50 years ago, before today’s bearded beanie-wearing hipster winemakers were even a glimmer in their boomer mom’s eyes, my father chose a different path in California viticulture. His road was not defined by his outfit1, or schooling, but by his innate curiosity, entrepreneurial spirit, and love of farming. He had a simple vision. To grow world-class port-styled wines in his Amador County vineyard. This was not something he stumbled upon by accident, but an intentional effort of purpose.  Some would call him crazy, others foolish, but he rarely cared what other’s thought, and instead chose his own path.

When I was two months old, my parents purchased our property in Amador County. They were told grapes would grow well so they planted Zinfandel and began selling the winegrapes. Knowing little about wine, but ever curious, my dad soon found himself partnering with four doctors, and opening a fine wine shop.  The endeavor attracted like-minded wine enthusiasts and soon they were regularly tasting the world’s finest wines. This was the 1970’s and the US wine culture was in its infancy.

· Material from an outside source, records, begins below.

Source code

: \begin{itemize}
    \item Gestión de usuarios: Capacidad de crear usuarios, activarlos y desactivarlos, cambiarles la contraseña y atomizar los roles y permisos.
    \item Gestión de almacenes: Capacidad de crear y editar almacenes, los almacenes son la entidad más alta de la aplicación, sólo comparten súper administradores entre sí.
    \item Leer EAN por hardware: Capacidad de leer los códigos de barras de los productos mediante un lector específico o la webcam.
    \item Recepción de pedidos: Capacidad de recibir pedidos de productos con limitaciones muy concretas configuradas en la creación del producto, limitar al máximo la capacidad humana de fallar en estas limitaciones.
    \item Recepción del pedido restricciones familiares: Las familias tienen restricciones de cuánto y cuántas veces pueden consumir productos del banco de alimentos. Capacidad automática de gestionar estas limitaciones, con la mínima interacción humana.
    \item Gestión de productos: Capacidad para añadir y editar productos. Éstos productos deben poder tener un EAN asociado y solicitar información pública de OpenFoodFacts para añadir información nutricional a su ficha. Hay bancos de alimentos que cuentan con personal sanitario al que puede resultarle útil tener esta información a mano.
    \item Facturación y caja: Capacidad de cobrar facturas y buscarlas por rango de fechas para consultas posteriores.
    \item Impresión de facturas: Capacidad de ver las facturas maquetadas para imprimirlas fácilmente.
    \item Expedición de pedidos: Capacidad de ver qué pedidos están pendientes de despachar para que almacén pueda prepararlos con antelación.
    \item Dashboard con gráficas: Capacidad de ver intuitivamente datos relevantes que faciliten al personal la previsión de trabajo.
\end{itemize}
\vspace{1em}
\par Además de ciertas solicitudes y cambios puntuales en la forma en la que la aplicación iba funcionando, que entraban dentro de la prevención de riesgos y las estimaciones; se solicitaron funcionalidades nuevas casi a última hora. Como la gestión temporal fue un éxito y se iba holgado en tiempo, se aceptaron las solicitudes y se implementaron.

My dad fell in love with Portuguese Ports, and we were soon making our own homemade batch from Zinfandel grapes - foot stomping them in a garbage can in our front yard. It was good but didn’t taste anything like the Portuguese.  Nor did any of the commercial ones being made in California at the time. His curiosity led him to UC Davis where he found a handful of indigenous Portuguese varieties available as bud wood.

He soon grafted five rows of Zinfandel to Touriga, Bastardo, Tinta Cao, Alvarelhao, and Souzao.2 Those first Portuguese grapes ripened in the fall of 1981 and were sold to a passionate winemaker who shortly after harvest filed bankruptcy. They had purchased our entire crop and failed to pay the bill.  This came on the heels of another wine corporation breaking our contract right before harvest.  Threatened with survival, my dad reclaimed the young port, and bootlegged it to a friend’s winery in the foothills.

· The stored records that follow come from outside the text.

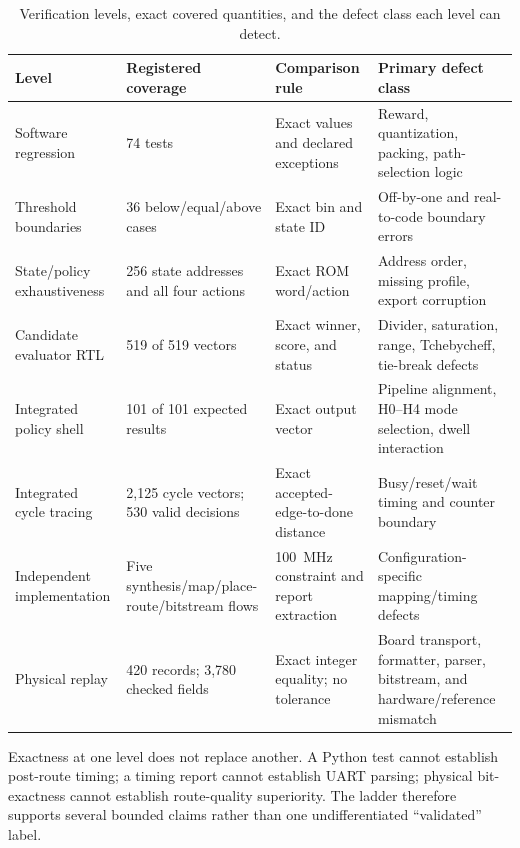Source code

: \begin{landscape}
\begin{table}[p]
\centering
\small
\caption{Verification levels, exact covered quantities, and the defect class each
level can detect.}
\label{tab:verification-coverage-matrix}
\begin{tabularx}{\linewidth}{@{}p{3.0cm}p{4.6cm}p{3.8cm}X@{}}
\toprule
\textbf{Level} & \textbf{Registered coverage} & \textbf{Comparison rule} &
\textbf{Primary defect class}\\
\midrule
Software regression & 74 tests & Exact values and declared exceptions & Reward,
quantization, packing, path-selection logic\\
Threshold boundaries & 36 below/equal/above cases & Exact bin and state ID &
Off-by-one and real-to-code boundary errors\\
State/policy exhaustiveness & 256 state addresses and all four actions & Exact ROM
word/action & Address order, missing profile, export corruption\\
Candidate evaluator RTL & 519 of 519 vectors & Exact winner, score, and status &
Divider, saturation, range, Tchebycheff, tie-break defects\\
Integrated policy shell & 101 of 101 expected results & Exact output vector &
Pipeline alignment, H0--H4 mode selection, dwell interaction\\
Integrated cycle tracing & 2,125 cycle vectors; 530 valid decisions & Exact
accepted-edge-to-done distance & Busy/reset/wait timing and counter boundary\\
Independent implementation & Five synthesis/map/place-route/bitstream flows &
100~MHz constraint and report extraction & Configuration-specific mapping/timing defects\\
Physical replay & 420 records; 3,780 checked fields & Exact integer equality; no
tolerance & Board transport, formatter, parser, bitstream, and hardware/reference mismatch\\
\bottomrule
\end{tabularx}
\end{table}
\end{landscape}

Exactness at one level does not replace another. A Python test cannot establish
post-route timing; a timing report cannot establish UART parsing; physical
bit-exactness cannot establish route-quality superiority. The ladder therefore
supports several bounded claims rather than one undifferentiated ``validated''
label.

He concluded he didn’t need anyone else’s help going broke, that he was quite capable of it himself, but by bottling the young wine, at least he could control his destiny. That was 1981, and that wine became our first vintage port.

It was a hit, and we soon found our ports being sold from the top restaurants in New York to the leading retailers in Los Angeles.  The wines were good, really good, and the varieties seemed to find a natural affinity in our foothill vineyard.  The dry hot days, cold nights, and sandy loam created ideal conditions resulting in vibrant aromatic well-structured wines.  Wines with staying power and a sense of place.

My dad’s guiding principles were equally simple. First, grow the right grapes in the right spot. Second, as a small winegrower, you must find your niche, and be good at it. Third, farming and winemaking is a natural process, and you need to work with nature to grow the healthiest grapes and make the most interesting wines. And finally, no BS. There was a lot of horseshit in wine world, and he was going to speak the truth.

Throughout the 80’s and 90’s his vision grew and soon we were making dry table wines from Portuguese varieties, white ports, tawny ports, and others. We expanded our acreage, redeveloped our vineyard, changed our trellising, and planted more varieties. Business was not easy, but we survived and made better wines.

This was my world as a child, teenager, and young adult. I was “free” labor spending countless hours in the vineyard and cellar and inheriting my dad’s sense of curiosity and guiding principles.

Today, we like living outside-of-the box, and we are committed to building on my father’s legacy. We have plans. Really interesting plans, and some exciting new wines to share with you in the months ahead.

Stay tuned! You will not want to miss this!


  1. My dad had basically one outfit. 501 Levi’s, collared shirt, and work boots.
  2. The Alvarelhao in California would later be identified as Touriga Nacional. They weren’t sure what the “Touriga” was we received, but I believe it to be a different clone of Touriga Nacional. And Bastardo is the Portuguese synonym for Trousseau.